"Seek ye diligently and teach one another words of wisdom;
yea, seek ye out of the best books words of wisdom;
seek learning, even by study and also by faith."
Doctrine and Covenants 88:118

"And the gatherer sought to find pleasing words, worthy writings, words of Truth."
Ecclesiastes 12:10



Tuesday, December 26, 2017

Atonement with the Father - Campbell's perspective

II - Initiation
     4 - Atonement with the Father

"For the ogre aspect of the father is a reflex of the victim's own ego - derived from the sensational nursery scene that has been left behind, but projected before; and the fixating idolatry of that pedagogical nonthing is itself the fault that keeps one steeped in a sense of sin, sealing the potentially adult spirit from a better balanced, more realistic view of the father, and therewith of the world.  Atonement (at-one-ment) consists in no more than the abandonment of that self-generated double monster - the dragon thought to be God (superego) and the dragon thought to be Sin (repressed Id).  But this requires an abandonment of the attachment to ego itself, and that is what is difficult.  One must have a faith that the father is merciful, and then a reliance on that mercy....

The problem of the hero going to meet the father is to open his soul beyond terror to such a degree that he will be ripe to understand how the sickening and insane tragedies of this vast and ruthless cosmos are completely validated in the majesty of Being.  The hero transcends life with its peculiar blind spots and for a moment rises to a glimpse of the source.  He beholds the face of the father, understands - and the two are atoned.

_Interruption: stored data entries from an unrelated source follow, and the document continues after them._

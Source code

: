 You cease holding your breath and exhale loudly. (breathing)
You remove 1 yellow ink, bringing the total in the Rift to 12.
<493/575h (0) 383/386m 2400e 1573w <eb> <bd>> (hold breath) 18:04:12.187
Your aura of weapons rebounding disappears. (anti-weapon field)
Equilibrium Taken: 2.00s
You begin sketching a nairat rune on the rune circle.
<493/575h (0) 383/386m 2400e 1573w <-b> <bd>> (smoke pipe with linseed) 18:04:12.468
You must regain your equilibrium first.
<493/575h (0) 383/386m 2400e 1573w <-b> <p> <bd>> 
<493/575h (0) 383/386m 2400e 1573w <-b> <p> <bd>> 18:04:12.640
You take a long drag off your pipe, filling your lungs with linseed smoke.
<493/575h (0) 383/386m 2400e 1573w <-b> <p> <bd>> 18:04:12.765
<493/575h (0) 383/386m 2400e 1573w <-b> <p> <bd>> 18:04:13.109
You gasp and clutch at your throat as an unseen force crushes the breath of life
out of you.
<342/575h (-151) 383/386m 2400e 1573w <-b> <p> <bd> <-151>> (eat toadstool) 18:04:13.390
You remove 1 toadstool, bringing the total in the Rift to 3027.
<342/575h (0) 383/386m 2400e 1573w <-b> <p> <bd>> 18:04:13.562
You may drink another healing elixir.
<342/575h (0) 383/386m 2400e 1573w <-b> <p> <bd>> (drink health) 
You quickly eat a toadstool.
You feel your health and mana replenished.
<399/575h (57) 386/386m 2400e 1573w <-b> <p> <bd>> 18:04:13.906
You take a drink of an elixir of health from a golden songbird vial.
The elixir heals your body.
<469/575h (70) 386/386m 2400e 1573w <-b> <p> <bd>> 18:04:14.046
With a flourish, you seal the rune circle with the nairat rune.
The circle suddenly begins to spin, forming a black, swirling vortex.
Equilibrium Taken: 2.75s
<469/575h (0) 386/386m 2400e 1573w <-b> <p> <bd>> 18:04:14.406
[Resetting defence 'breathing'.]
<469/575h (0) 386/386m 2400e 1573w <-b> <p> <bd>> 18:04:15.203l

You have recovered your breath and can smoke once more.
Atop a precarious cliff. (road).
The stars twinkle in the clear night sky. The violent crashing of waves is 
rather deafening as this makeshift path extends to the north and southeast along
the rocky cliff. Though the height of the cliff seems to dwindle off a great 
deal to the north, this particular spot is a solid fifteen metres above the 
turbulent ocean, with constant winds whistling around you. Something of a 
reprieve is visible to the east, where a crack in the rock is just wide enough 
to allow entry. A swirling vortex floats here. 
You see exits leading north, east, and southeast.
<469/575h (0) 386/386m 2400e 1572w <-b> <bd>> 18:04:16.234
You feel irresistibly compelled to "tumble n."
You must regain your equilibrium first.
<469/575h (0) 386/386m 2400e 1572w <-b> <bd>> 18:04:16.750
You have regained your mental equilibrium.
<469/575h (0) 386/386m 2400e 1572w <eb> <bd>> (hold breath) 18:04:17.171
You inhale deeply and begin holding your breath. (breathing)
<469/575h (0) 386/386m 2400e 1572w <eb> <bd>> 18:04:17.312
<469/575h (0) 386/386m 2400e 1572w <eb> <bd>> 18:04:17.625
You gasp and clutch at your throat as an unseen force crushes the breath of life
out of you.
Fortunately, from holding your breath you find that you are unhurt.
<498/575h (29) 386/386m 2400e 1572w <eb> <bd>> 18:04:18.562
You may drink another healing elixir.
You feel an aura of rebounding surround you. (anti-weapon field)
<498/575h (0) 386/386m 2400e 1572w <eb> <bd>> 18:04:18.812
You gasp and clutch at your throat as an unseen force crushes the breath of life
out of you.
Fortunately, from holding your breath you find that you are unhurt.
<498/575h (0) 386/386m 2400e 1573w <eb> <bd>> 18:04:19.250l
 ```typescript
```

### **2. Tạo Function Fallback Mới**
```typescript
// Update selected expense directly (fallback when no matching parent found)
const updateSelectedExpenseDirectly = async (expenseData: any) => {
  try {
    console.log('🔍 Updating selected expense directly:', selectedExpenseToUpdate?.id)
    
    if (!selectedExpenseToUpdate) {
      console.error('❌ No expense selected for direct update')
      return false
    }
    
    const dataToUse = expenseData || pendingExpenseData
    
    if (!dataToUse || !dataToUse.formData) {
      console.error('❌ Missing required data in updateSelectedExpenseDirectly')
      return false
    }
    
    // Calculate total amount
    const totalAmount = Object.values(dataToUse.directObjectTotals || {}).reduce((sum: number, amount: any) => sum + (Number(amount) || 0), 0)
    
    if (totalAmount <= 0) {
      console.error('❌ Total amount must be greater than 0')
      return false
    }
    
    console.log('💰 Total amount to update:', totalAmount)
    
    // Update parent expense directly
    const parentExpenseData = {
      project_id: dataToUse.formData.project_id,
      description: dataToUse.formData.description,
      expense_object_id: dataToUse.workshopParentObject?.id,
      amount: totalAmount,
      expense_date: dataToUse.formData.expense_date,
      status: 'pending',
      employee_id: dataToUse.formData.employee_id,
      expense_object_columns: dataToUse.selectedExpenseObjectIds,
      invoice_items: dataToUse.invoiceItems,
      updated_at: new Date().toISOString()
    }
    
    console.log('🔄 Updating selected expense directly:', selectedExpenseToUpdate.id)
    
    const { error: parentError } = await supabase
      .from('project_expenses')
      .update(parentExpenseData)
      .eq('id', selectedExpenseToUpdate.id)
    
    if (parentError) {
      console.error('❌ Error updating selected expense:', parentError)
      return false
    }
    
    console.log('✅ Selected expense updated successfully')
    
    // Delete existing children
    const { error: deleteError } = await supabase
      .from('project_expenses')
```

....When the Lord himself answers Job out of the whirlwind, he makes no attempt to vindicate His work in ethical terms, but only magnifies His Presence, bidding Job do likewise on earth in human emulation of the way of heaven....Nevertheless, to Job himself the revelation appears to have made soul-satisfying sense.  He was a hero who, by his courage in the fiery furnace, his unreadiness to break down and grovel before a popular conception of the character of the All Highest, had proven himself capable of facing a greater revelation than the one that satisfied his friends.  We cannot interpret his words of the last chapter as those of a man merely intimidated.  They are the words of one who has seen something surpassing anything that has been said by way of justification....

For the son who has grown really to know the father, the agonies of the ordeal are readily borne; the world is no longer a vale of tears but a bliss-yielding, perpetual manifestation of the Presence."

Joseph Campbell
The Hero with a Thousand Faces

Why do I find Campbell so interesting?
Behind his invocation of mid 20th century psychoanalysis and Eastern spirituality to explain it all IS a genuine set of spiritual experiences that he, like all of us, is groping for words to explain.